A similar relationship exists between R4 and P5. All of the red cells except for R4 are in column 5, so whatever letter is located at R4 must also be located at P5. So, B, C, and D can be removed from P5.

 Deduction #5

W1 must be E, as it's the last cell in column 1 with E as a possibility. This is explained in the hint as "Last place in column for E."

 Deduction #6

Here's another deduction that you can make fairly easily through simple observaton, but which the program will need to use a What-If to deduce. The green tile is contained entirely within rows P and R, so all of its C possibilties are within those two rows. The purple tile exists within rows P, R, and S, but it has no C possibilities remaining in row S. So, both the green and the purple C's must be in rows P and R. Either the green C is in row P and the purple C is in row R, or vice versa. Either way, there's no room left in rows P and R for a C in any other tiles. Therefore, we can remove the red C from R5.

 Deduction #7

Here we'll step through a "What-If" type of deduction. As mentioned in Deduction #4, R4 and P5 must contain the same letter. Let's suppose (what-if) that P5 A (by depressing the What-If button and then left-clicking on the A). That means that R4 is also A (as shown in the second picture).

Now, in the second picture, you'll notice that the placement of the A in R4 has forced the removal of the A possibility from R1, leaving S1 as the only possible location for A in column 1.
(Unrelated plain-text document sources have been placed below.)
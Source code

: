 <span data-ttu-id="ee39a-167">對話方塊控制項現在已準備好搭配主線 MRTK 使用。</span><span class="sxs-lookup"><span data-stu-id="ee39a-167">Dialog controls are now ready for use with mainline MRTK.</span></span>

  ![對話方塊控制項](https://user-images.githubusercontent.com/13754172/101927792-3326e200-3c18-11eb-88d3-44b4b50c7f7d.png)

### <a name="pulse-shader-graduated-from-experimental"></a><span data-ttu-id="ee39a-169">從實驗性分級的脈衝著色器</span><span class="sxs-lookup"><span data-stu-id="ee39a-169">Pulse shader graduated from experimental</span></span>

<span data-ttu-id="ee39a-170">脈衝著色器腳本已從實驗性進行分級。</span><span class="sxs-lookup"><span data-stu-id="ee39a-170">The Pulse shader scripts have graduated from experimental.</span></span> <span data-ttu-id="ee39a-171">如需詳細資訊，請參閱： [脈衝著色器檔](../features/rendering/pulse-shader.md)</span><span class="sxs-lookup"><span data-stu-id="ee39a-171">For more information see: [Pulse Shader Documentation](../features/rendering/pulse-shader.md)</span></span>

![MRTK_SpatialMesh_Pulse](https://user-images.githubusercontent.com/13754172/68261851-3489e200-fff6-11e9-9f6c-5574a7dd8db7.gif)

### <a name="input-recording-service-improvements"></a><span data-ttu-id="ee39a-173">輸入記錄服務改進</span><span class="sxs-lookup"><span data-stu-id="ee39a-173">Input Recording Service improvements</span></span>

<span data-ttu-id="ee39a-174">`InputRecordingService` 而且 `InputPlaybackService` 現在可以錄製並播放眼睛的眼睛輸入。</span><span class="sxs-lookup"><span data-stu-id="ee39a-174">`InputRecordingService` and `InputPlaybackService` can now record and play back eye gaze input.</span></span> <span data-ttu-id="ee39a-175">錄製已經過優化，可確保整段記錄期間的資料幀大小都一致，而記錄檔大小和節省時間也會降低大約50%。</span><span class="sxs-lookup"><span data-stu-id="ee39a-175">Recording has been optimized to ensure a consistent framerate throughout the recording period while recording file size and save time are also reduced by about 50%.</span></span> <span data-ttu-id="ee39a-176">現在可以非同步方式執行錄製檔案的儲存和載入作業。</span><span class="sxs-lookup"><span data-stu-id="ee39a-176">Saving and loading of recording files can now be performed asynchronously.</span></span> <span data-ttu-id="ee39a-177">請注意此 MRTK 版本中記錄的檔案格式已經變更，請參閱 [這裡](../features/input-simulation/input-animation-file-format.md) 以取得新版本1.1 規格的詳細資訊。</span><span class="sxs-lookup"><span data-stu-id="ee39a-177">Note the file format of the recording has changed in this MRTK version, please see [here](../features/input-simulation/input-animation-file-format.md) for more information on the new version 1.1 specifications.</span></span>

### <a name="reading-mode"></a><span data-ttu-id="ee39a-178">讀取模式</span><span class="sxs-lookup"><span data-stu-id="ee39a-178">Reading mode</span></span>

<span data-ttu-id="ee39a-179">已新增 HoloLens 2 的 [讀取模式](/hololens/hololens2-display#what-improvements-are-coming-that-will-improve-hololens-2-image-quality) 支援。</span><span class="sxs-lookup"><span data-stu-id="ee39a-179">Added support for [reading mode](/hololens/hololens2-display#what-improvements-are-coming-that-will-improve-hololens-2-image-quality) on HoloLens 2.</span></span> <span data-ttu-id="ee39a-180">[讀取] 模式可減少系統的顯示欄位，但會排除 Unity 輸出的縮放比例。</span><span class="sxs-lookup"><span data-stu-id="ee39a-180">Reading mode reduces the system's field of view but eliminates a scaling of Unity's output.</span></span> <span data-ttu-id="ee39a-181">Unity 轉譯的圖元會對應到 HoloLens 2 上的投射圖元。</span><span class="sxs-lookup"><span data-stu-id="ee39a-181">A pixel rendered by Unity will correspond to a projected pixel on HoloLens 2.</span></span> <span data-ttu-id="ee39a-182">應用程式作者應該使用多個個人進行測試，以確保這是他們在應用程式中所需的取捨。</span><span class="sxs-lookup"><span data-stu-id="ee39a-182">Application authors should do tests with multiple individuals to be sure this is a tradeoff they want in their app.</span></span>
Placing the A in S1 results in the situation shown in the third picture, where there are no A possibilities left in row W. This obviously violates the rule of the game, so our initial supposition (the A in P5) can not be right. Therefore, since P5 cannot be A, it must be E. So, we would undo all of the deductions we'd made (by unclicking the What-If button), and then removing the A from P5.

 Deduction #8

S2 and S3 contain the last two possibilities for both D and E, so those two locations have to be those two letters and can't be A or B. This deduction is very similar to Deduction #2, but practice makes perfect...

 Deduction #9

Similar to Deduction #4, but a bit more complex to see, S1 and R2 must contain the same letter. You will notice that S1 is in the same row or the same column as every other purple cell except for R2. That means that no matter what letter is placed in S1, that letter will be removed as a possibility from every cell of the purple tile except for R2, forcing R2 to contain the same letter as S1. This means that the D can be removed from S1, since it's not possible in R2. In other words, placing D at S1 would remove all D possibilities from the purple tile, so that can't be. This is another situation that the program would use a What-If to spot, but that can be easily seen by the human eye.

 Deduction #10

In this situation, the A can be removed from S4 and W4, because the only remaining A's in row T are in the gray tile, so no A's can be allowed in any other rows of the gray tile or they would cause the removal of all remaining A's from row T.